The cerebellum is critical for fast and accurate movements, but how it supports such behavioral improvement remains debated. Leading hypotheses propose that the cerebellar cortex computes forward models, predictions of sensory consequences of movements, that are used to enhance motor control. Alternatively, models of associative learning that link sensory events with anticipatory commands account for a variety of other cerebellum-dependent behaviors. In this talk I will present data that unify these disparate hypotheses, demonstrating anticipatory control signals in the cerebellar nuclei and how they may be generated by associative learning in upstream cerebellar cortical circuitry. We find that in mice performing a skilled reach task, many cerebellar nuclear neurons residing in the interposed nucleus, burst as the limb decelerates to a target. This bursting activity scales with the rate of deceleration, and optogenetic perturbation of these cells bidirectionally scales deceleration supporting causality. We hypothesized that this bursting activity is akin to a conditioned response in delay eyelid conditioning, which predicts that inputs to the cerebellum can be flexibly associated with anticipatory control to enhance reach endpoint accuracy.
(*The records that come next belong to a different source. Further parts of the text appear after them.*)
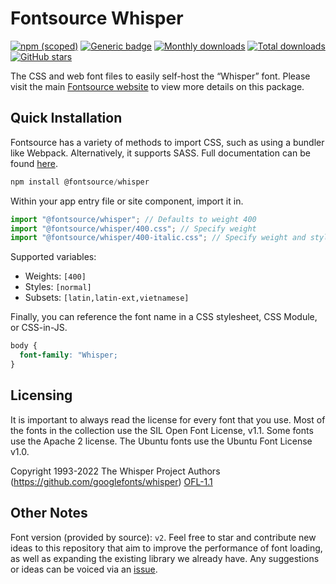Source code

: # Fontsource Whisper

[![npm (scoped)](https://img.shields.io/npm/v/@fontsource/whisper?color=brightgreen)](https://www.npmjs.com/package/@fontsource/whisper) [![Generic badge](https://img.shields.io/badge/fontsource-passing-brightgreen)](https://github.com/fontsource/fontsource) [![Monthly downloads](https://badgen.net/npm/dm/@fontsource/whisper)](https://github.com/fontsource/fontsource) [![Total downloads](https://badgen.net/npm/dt/@fontsource/whisper)](https://github.com/fontsource/fontsource) [![GitHub stars](https://img.shields.io/github/stars/fontsource/fontsource.svg?style=social&label=Star)](https://github.com/fontsource/fontsource/stargazers)

The CSS and web font files to easily self-host the “Whisper” font. Please visit the main [Fontsource website](https://fontsource.org/fonts/whisper) to view more details on this package.

## Quick Installation

Fontsource has a variety of methods to import CSS, such as using a bundler like Webpack. Alternatively, it supports SASS. Full documentation can be found [here](https://fontsource.org/docs/getting-started/introduction).

```javascript
npm install @fontsource/whisper
```

Within your app entry file or site component, import it in.

```javascript
import "@fontsource/whisper"; // Defaults to weight 400
import "@fontsource/whisper/400.css"; // Specify weight
import "@fontsource/whisper/400-italic.css"; // Specify weight and style

```

Supported variables:
- Weights: `[400]`
- Styles: `[normal]`
- Subsets: `[latin,latin-ext,vietnamese]`

Finally, you can reference the font name in a CSS stylesheet, CSS Module, or CSS-in-JS.

```css
body {
  font-family: "Whisper;
}
```

## Licensing
It is important to always read the license for every font that you use.
Most of the fonts in the collection use the SIL Open Font License, v1.1. Some fonts use the Apache 2 license. The Ubuntu fonts use the Ubuntu Font License v1.0.

Copyright 1993-2022 The Whisper Project Authors (https://github.com/googlefonts/whisper)
[OFL-1.1](http://scripts.sil.org/OFL)

## Other Notes
Font version (provided by source): `v2`.
Feel free to star and contribute new ideas to this repository that aim to improve the performance of font loading, as well as expanding the existing library we already have. Any suggestions or ideas can be voiced via an [issue](https://github.com/fontsource/fontsource/issues).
To test this, we performed optogenetic perturbations of cerebellar inputs, in closed loop with reaching movements. Light stimulation effectively skewed reach kinematics, however, kinematic effects were quickly adapted, restoring accurate endpoints. Removal of light led to opposing after-effects on reach kinematics, supporting a model wherein cues from cerebellar inputs are integrated into a control policy in Purkinje cells to achieve expert performance by bypassing slow sensory guidance of movement with learned anticipatory control. Overall, our work supports the view that the cerebellum enhances motor control and coordination by generating anticipatory control signals through learned associations of early phases of movement with appropriate late-phase commands.